The European commission has unveiled a “digital green certificate” that could allow EU citizens who have been vaccinated, tested negative or recovered from Covid-19 to travel more freely within the bloc this summer.
The plan would also allow southern states such as Spain, Greece and Portugal, whose economies are most reliant on tourism, to make bilateral arrangements with non-EU members – including Britain – providing the deals are approved by the commission.
“We aim to help member states reinstate the freedom of movement in a safe, responsible and trusted manner,” the European commission president, Ursula von der Leyen, said as the scheme was unveiled on Wednesday.
The digital document, containing a QR code and carried on a mobile phone, has deliberately not been called a “vaccine passport” because some member states felt that would discriminate against those who had not yet been offered a shot.
Commission officials have been at at pains to stress it should be considered as a common framework to help national governments manage intra-bloc travel as vaccination programmes advance and restrictions gradually ease.
The certificate, which may yet face stiff resistance from some members states, is “not a passport … but a document that will describe the medical situation of the individuals who hold it”, commission spokesman Eric Mamer said.
The plan stresses that it “cannot be a pre-condition to exercise free movement rights, nor can it be a pre-condition for using cross-border passenger transport services such as airlines, trains, coaches or ferries”.
The certificate, should mean travellers will not need to quarantine, would be available to all citizens who can provide evidence that they have either been vaccinated against Covid-19, have recently tested negative, or have acquired antibodies after recovering from the virus.
It follows several months of lobbying for a common, Europe-wide system aimed at easing free movement within the bloc, led by southern European holiday destinations whose economies have been devastated by the pandemic.
Some indicated they might otherwise have opened their borders unilaterally, with Greece saying last month it was in “technical talks” with the UK over a scheme to allow vaccinated Britons to travel to its tourist hotspots despite concerns in Brussels.
Cyprus also said last week it would allow fully-vaccinated Britons in as early as 1 May, although the British government has said it will not be lifting its ban on non-essential travel before 17 May. Portugal has said it hopes to welcome Britons from that date.
Divisions have also arisen over how to deal with vaccines, such as Russia’s Sputnik V and the Chinese Sinovac and Sinopharm shots, that have not yet been approved by the European Medicines Agency (EMA) for use in the bloc.

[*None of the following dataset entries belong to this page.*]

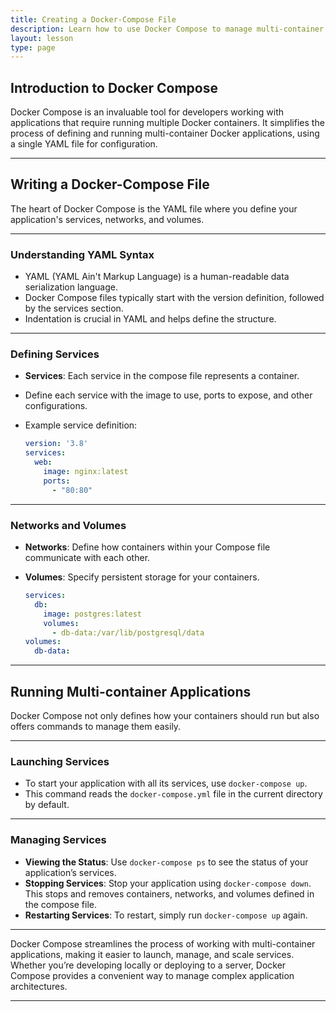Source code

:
 ```yaml
---
title: Creating a Docker-Compose File
description: Learn how to use Docker Compose to manage multi-container Docker applications.
layout: lesson
type: page
---
```


## Introduction to Docker Compose

Docker Compose is an invaluable tool for developers working with applications that require running multiple Docker containers. It simplifies the process of defining and running multi-container Docker applications, using a single YAML file for configuration.

---

## Writing a Docker-Compose File

The heart of Docker Compose is the YAML file where you define your application's services, networks, and volumes.

---

### Understanding YAML Syntax

- YAML (YAML Ain't Markup Language) is a human-readable data serialization language.
- Docker Compose files typically start with the version definition, followed by the services section.
- Indentation is crucial in YAML and helps define the structure.

---

### Defining Services

- **Services**: Each service in the compose file represents a container.
- Define each service with the image to use, ports to expose, and other configurations.
- Example service definition:

  ```yaml
  version: '3.8'
  services:
    web:
      image: nginx:latest
      ports:
        - "80:80"
  ```

---

### Networks and Volumes

- **Networks**: Define how containers within your Compose file communicate with each other.
- **Volumes**: Specify persistent storage for your containers.

  ```yaml
  services:
    db:
      image: postgres:latest
      volumes:
        - db-data:/var/lib/postgresql/data
  volumes:
    db-data:
  ```

---

## Running Multi-container Applications

Docker Compose not only defines how your containers should run but also offers commands to manage them easily.

---

### Launching Services

- To start your application with all its services, use `docker-compose up`.
- This command reads the `docker-compose.yml` file in the current directory by default.

---

### Managing Services

- **Viewing the Status**: Use `docker-compose ps` to see the status of your application’s services.
- **Stopping Services**: Stop your application using `docker-compose down`. This stops and removes containers, networks, and volumes defined in the compose file.
- **Restarting Services**: To restart, simply run `docker-compose up` again.

---

Docker Compose streamlines the process of working with multi-container applications, making it easier to launch, manage, and scale services. Whether you’re developing locally or deploying to a server, Docker Compose provides a convenient way to manage complex application architectures.

---
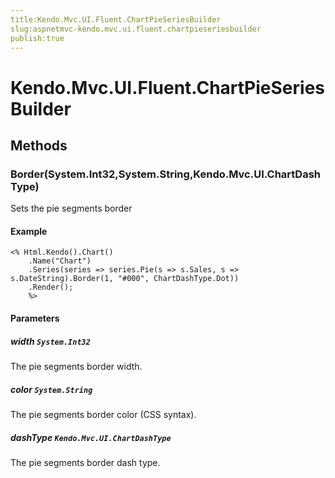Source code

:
 ```yaml
---
title:Kendo.Mvc.UI.Fluent.ChartPieSeriesBuilder
slug:aspnetmvc-kendo.mvc.ui.fluent.chartpieseriesbuilder
publish:true
---
```


# Kendo.Mvc.UI.Fluent.ChartPieSeriesBuilder

## Methods

### Border(System.Int32,System.String,Kendo.Mvc.UI.ChartDashType)
Sets the pie segments border

#### Example
    <% Html.Kendo().Chart()
        .Name("Chart")
        .Series(series => series.Pie(s => s.Sales, s => s.DateString).Border(1, "#000", ChartDashType.Dot))
        .Render();
        %>

#### Parameters

##### width `System.Int32`
The pie segments border width.

##### color `System.String`
The pie segments border color (CSS syntax).

##### dashType `Kendo.Mvc.UI.ChartDashType`
The pie segments border dash type.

Some EU countries, such as Hungary, have allowed inoculation with Russian and Chinese vaccines. The commission’s plan, which it hopes will be approved by national governments and the European parliament by mid-June, says all vaccines approved by the EMA should be automatically recognised by member states.
But governments will also be able to decide unilaterally whether they also want to authorise non EMA-approved shots, meaning countries that rely heavily on tourism will be able to allow travellers with Russian or Chinese to enter if they choose.
Despite a sluggish rollout so far, the EU aims to vaccinate three-quarters of its adult population by the end of summer and officials remain hopeful that if national delivery speeds up, many restrictions could be lifted in time for the holidays.